Electrical control of spontaneous emission and strong coupling for a single quantum dot
A. Laucht (1), F. Hofbauer (1), N. Hauke (1), J. Angele (1), S. Stobbe, (2), M. Kaniber (1), G. B\"ohm (1), P. Lodahl (2), M.-C. Amann (1), J. J., Finley (1) ((1) Walter Schottky Institut, Technische Universit\"at M\"unchen,, Germany, (2) DTU Fotonik

TL;DR
This paper demonstrates electrically tunable single quantum dot-photonic crystal nanocavities, enabling reversible control of light-matter interaction regimes and paving the way for integrated quantum photonic devices.
Contribution
It introduces a method to electrically control quantum dot-cavity coupling via the quantum confined Stark effect, achieving reversible tuning and strong coupling at the single-photon level.
Findings
Quantum confined Stark effect enables reversible tuning of dot-cavity coupling.
Vacuum Rabi splittings up to 0.13 meV observed, larger than linewidths.
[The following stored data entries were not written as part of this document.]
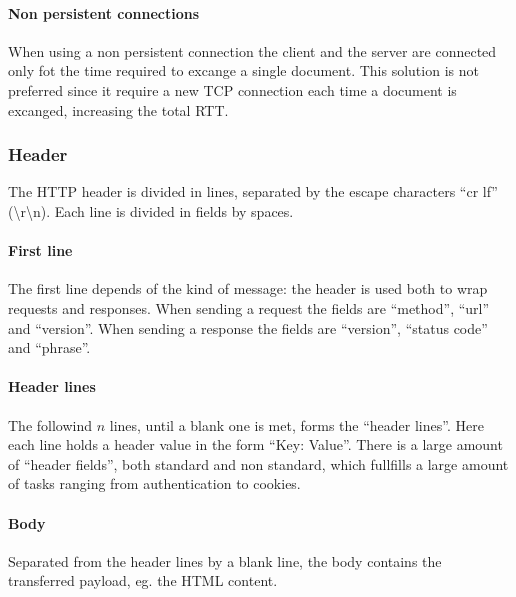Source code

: \paragraph{Non persistent connections}
When using a non persistent connection the client and the server are connected only fot the time required to excange a single document. This solution is not preferred since it require a new TCP connection each time a document is excanged, increasing the total RTT.

\subsubsection{Header}

The HTTP header is divided in lines, separated by the escape characters ``cr lf'' (\textbackslash r\textbackslash n).
Each line is divided in fields by spaces.

\paragraph{First line}
The first line depends of the kind of message: the header is used both to wrap requests and responses. When sending a request the fields are ``method'', ``url'' and ``version''. When sending a response the fields are ``version'', ``status code'' and ``phrase''.

\paragraph{Header lines}
The followind $n$ lines, until a blank one is met, forms the ``header lines''. Here each line holds a header value in the form ``Key: Value''. There is a large amount of ``header fields'', both standard and non standard, which fullfills a large amount of tasks ranging from authentication to cookies.

\paragraph{Body}
Separated from the header lines by a blank line, the body contains the transferred payload, eg. the HTML content.

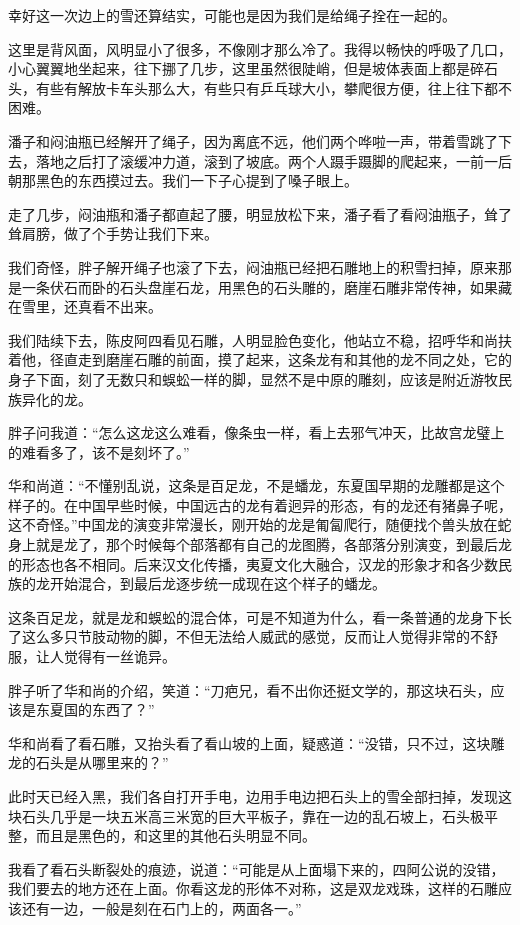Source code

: 幸好这一次边上的雪还算结实，可能也是因为我们是给绳子拴在一起的。

这里是背风面，风明显小了很多，不像刚才那么冷了。我得以畅快的呼吸了几口，小心翼翼地坐起来，往下挪了几步，这里虽然很陡峭，但是坡体表面上都是碎石头，有些有解放卡车头那么大，有些只有乒乓球大小，攀爬很方便，往上往下都不困难。

潘子和闷油瓶已经解开了绳子，因为离底不远，他们两个哗啦一声，带着雪跳了下去，落地之后打了滚缓冲力道，滚到了坡底。两个人蹑手蹑脚的爬起来，一前一后朝那黑色的东西摸过去。我们一下子心提到了嗓子眼上。

走了几步，闷油瓶和潘子都直起了腰，明显放松下来，潘子看了看闷油瓶子，耸了耸肩膀，做了个手势让我们下来。

我们奇怪，胖子解开绳子也滚了下去，闷油瓶已经把石雕地上的积雪扫掉，原来那是一条伏石而卧的石头盘崖石龙，用黑色的石头雕的，磨崖石雕非常传神，如果藏在雪里，还真看不出来。

我们陆续下去，陈皮阿四看见石雕，人明显脸色变化，他站立不稳，招呼华和尚扶着他，径直走到磨崖石雕的前面，摸了起来，这条龙有和其他的龙不同之处，它的身子下面，刻了无数只和蜈蚣一样的脚，显然不是中原的雕刻，应该是附近游牧民族异化的龙。

胖子问我道：“怎么这龙这么难看，像条虫一样，看上去邪气冲天，比故宫龙璧上的难看多了，该不是刻坏了。”

华和尚道：“不懂别乱说，这条是百足龙，不是蟠龙，东夏国早期的龙雕都是这个样子的。在中国早些时候，中国远古的龙有着迥异的形态，有的龙还有猪鼻子呢，这不奇怪。”中国龙的演变非常漫长，刚开始的龙是匍匐爬行，随便找个兽头放在蛇身上就是龙了，那个时候每个部落都有自己的龙图腾，各部落分别演变，到最后龙的形态也各不相同。后来汉文化传播，夷夏文化大融合，汉龙的形象才和各少数民族的龙开始混合，到最后龙逐步统一成现在这个样子的蟠龙。

这条百足龙，就是龙和蜈蚣的混合体，可是不知道为什么，看一条普通的龙身下长了这么多只节肢动物的脚，不但无法给人威武的感觉，反而让人觉得非常的不舒服，让人觉得有一丝诡异。

胖子听了华和尚的介绍，笑道：“刀疤兄，看不出你还挺文学的，那这块石头，应该是东夏国的东西了？”

华和尚看了看石雕，又抬头看了看山坡的上面，疑惑道：“没错，只不过，这块雕龙的石头是从哪里来的？”

此时天已经入黑，我们各自打开手电，边用手电边把石头上的雪全部扫掉，发现这块石头几乎是一块五米高三米宽的巨大平板子，靠在一边的乱石坡上，石头极平整，而且是黑色的，和这里的其他石头明显不同。

我看了看石头断裂处的痕迹，说道：“可能是从上面塌下来的，四阿公说的没错，我们要去的地方还在上面。你看这龙的形体不对称，这是双龙戏珠，这样的石雕应该还有一边，一般是刻在石门上的，两面各一。”

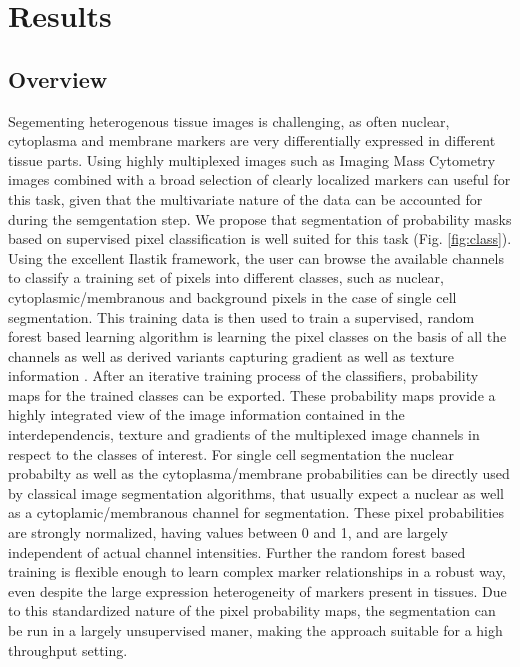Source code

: \documentclass[a4paper]{article}
\begin{document}
\section{Results}
\subsection{Overview}
Segementing heterogenous tissue images is challenging, as often nuclear, cytoplasma and membrane markers are very
differentially expressed in different tissue parts. Using highly multiplexed images such as Imaging
Mass Cytometry images combined with a broad selection of clearly localized markers can useful for
this task, given that the multivariate nature of the data can be accounted for during the
semgentation step. We propose that segmentation of probability masks based on supervised pixel
classification is well suited for this task (Fig. \ref{fig:class}). Using the excellent Ilastik framework, the user
can browse the available channels to classify a training set of pixels into different classes, such
as nuclear, cytoplasmic/membranous and background pixels in the case of single cell segmentation.
This training data is then used to train a supervised, random forest based learning
algorithm is learning the pixel classes on the basis of all the channels as well as derived variants capturing
gradient as well as texture information \cite{sommer_ilastik:_2011}. After an iterative training process of the
 classifiers, probability maps for the trained classes can be
exported. These probability maps provide a highly integrated view of the image information contained in the
interdependencis, texture and gradients of the multiplexed image channels in respect to the classes
of interest. For single cell segmentation the nuclear probabilty as well as the cytoplasma/membrane
probabilities can be directly used by classical image segmentation algorithms, that usually expect
a nuclear as well as a cytoplamic/membranous channel for segmentation. These pixel probabilities
are strongly normalized, having values between 0 and 1, and are largely independent of actual
channel intensities. Further the random forest based training is flexible enough to learn complex marker
relationships in a robust way, even despite the large expression heterogeneity of markers present
in tissues.
Due to this standardized nature of the pixel probability maps, the segmentation can be run in a largely unsupervised maner,
making the approach suitable for a high throughput setting.
\end{document}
Electrical control of spontaneous emission rates and zero-dimensional polaritons demonstrated.
Abstract
We report the design, fabrication and optical investigation of electrically tunable single quantum dot - photonic crystal defect nanocavities operating in both the weak and strong coupling regimes of the light matter interaction. Unlike previous studies where the dot-cavity spectral detuning was varied by changing the lattice temperature, or by the adsorption of inert-gases at low temperatures, we demonstrate that the quantum confined Stark effect can be employed to quickly and reversibly switch the dot-cavity coupling simply by varying a gate voltage. Our results show that exciton transitions from individual dots can be tuned by ~4 meV relative to the nanocavity mode before the emission quenches due to carrier tunneling escape. This range is much larger than the typical linewidth of the high-Q cavity modes (~0.10 meV) allowing us to explore and contrast regimes where the dots couple to…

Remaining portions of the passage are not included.